In my personable opinion, Vacation 58 is the most enjoyable story
we have read so far from The 50 Funniest
American Writers. I’ll admit I was expecting this book as a whole to be
pretty hysterical, and even though it hasn’t sent me into fits of laughter, it
is significantly less sleep-inducing than Morreall so I can’t complain. But
today’s reading in particular I actually found humorous, and not because I knew
these stores were designed to make readers laugh.
The entire time I was reading, I was
reminded of the novel Candide by Voltaire.

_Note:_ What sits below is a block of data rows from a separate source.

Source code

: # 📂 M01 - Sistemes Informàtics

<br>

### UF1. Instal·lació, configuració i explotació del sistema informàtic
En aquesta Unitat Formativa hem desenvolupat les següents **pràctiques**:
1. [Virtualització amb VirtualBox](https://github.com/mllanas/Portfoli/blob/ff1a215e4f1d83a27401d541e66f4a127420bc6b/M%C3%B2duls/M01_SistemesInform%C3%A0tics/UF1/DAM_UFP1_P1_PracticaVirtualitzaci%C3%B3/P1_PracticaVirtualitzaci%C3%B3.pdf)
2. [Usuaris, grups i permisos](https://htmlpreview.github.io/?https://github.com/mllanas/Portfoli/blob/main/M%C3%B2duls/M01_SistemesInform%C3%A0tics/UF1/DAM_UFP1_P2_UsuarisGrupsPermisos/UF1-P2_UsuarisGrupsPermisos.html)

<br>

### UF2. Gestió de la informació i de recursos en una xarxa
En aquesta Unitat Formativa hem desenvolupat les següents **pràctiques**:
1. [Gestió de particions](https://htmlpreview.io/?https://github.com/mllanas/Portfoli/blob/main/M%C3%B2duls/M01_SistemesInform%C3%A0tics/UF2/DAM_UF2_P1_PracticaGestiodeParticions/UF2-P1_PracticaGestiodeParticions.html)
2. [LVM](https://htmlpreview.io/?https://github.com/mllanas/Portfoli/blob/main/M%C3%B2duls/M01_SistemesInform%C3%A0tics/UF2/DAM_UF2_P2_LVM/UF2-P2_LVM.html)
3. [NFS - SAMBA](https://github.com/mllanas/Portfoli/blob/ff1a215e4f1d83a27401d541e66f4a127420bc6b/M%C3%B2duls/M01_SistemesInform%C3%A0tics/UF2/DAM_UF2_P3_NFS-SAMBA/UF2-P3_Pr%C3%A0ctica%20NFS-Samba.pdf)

It was the same kind of humor, extreme hyperbole and doused in exaggeration. It
is comedic because none of it is feasible. The story begins slowly; at first
the family just encounters struggle after struggle as they attempt to get on
the road. Every little thing seems to set them back, and every time you think
they are finally ready to go, something else comes up. It is one cognitive shift
after another.
As the story progresses, the events
become more and more dramatic. Because really, when was the last time you were
driving and you suddenly realized you had dragged your dog to death? Yet that
is what makes it so funny, the ease at which these horrible events happen, and
the lack of emotion surrounding them. For example, when Aunt Edythe dies, they
all react by strapping her to the roof and then dumping her at Normie’s house. There
is no weeping, no mourning that she has passed away. They even feel bad that
they don’t feel more sorrow at her death. What makes this event all the more dramatic
is the fact that she’s been dead for hours and none of them even knew.
Hughes repeatedly
sets up these situations, drenched in irony, where you are expecting the story
to progress in a natural way and then out of nowhere come these ridiculous curveballs
(i.e., the Father robbing a motel, attacks from Indians, Walt Disney). And
after each of these catastrophic events, the reactions are minimal. The family
just keeps going; little emotion is devoted to handling the events that have
just happened. No one seems to be seriously phased. And that is a cognitive
shift in and of itself, because you are expecting horrific reactions from the
other characters when these things happen. And yet they just continue on their
journey.
The ending of the story is no
different. The dad is arrested after shooting Walt Disney, and as the whole
family is leaving the narrator remarks “We sort of forgot about dad as soon as
the engines on the airplane trembled… we drank Coca-Cola… we enjoyed sandwiches
as we flew into the pollen-free Arizona air” (Hughes 285). This is hardly the
natural response we would expect from a family having to leave behind their
father as he is getting tried for attempted murder and assault with a deadly weapon.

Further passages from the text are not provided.